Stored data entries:
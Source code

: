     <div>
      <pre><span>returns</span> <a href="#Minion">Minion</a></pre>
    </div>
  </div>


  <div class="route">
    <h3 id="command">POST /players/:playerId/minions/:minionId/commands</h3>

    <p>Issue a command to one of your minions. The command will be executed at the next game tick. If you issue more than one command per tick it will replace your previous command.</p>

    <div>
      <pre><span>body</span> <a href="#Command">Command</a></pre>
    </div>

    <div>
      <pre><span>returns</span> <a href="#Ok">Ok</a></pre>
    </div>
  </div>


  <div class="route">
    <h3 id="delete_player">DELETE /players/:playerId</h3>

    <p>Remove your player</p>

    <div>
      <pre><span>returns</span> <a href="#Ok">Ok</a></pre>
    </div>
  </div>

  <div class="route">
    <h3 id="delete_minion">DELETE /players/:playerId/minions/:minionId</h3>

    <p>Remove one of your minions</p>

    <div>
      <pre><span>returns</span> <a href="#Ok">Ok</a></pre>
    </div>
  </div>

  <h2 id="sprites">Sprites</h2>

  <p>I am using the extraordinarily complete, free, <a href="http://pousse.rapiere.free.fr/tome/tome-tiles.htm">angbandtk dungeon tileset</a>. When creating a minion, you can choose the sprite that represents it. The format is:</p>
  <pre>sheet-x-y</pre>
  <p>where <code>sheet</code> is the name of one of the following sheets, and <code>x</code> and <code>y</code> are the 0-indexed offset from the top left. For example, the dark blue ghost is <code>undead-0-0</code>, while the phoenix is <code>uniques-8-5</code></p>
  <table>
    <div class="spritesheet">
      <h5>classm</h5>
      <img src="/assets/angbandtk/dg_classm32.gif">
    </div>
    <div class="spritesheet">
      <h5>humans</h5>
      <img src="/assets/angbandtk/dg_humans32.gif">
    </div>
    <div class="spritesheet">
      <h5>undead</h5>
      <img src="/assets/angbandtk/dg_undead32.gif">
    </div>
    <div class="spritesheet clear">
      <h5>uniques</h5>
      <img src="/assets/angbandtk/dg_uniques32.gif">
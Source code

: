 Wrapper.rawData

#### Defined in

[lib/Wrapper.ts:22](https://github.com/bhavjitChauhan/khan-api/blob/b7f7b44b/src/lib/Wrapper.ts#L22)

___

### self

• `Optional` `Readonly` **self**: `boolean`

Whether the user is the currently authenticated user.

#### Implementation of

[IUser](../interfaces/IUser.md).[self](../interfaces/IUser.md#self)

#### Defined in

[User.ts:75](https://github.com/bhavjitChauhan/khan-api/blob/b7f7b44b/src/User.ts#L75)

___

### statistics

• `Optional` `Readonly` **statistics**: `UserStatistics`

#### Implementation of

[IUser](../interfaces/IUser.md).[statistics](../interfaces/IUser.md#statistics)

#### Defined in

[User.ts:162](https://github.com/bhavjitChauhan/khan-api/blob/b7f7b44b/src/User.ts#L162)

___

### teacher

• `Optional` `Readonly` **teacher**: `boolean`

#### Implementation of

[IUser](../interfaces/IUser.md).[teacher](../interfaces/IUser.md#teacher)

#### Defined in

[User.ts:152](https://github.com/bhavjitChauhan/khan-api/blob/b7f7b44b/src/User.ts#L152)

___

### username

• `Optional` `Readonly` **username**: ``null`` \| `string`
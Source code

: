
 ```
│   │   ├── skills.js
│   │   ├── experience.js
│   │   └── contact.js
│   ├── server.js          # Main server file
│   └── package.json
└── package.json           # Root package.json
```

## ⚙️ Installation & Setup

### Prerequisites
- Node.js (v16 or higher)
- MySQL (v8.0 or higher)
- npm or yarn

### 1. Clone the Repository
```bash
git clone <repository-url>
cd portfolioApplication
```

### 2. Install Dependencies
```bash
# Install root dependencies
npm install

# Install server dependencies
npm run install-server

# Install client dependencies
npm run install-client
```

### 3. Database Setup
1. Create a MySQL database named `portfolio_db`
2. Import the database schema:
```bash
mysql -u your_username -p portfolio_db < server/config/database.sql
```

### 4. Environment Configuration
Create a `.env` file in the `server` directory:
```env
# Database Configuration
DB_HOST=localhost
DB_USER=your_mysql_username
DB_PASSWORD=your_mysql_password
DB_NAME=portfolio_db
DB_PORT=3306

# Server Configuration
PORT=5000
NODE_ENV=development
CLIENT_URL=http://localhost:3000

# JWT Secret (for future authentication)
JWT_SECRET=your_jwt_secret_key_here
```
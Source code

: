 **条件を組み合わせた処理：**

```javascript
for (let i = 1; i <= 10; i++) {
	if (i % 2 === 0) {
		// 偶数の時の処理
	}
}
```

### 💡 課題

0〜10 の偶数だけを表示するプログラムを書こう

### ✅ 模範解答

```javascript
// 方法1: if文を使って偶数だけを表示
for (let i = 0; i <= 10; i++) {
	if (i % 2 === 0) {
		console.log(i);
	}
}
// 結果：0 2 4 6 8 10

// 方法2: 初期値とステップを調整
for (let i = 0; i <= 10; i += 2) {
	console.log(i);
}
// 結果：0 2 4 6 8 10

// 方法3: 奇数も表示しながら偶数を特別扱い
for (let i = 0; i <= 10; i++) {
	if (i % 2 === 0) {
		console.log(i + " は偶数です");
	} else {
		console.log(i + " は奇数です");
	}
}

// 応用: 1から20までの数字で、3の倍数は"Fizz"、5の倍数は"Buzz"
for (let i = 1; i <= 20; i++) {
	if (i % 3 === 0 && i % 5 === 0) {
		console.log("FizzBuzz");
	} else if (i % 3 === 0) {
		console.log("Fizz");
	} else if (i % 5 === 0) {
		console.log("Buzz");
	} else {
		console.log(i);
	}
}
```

## [What is expected]
Each line that holds the string "minionId" is to be copied from the entries above.

## [Result below]
    <h3 id="command">POST /players/:playerId/minions/:minionId/commands</h3>
    <h3 id="delete_minion">DELETE /players/:playerId/minions/:minionId</h3>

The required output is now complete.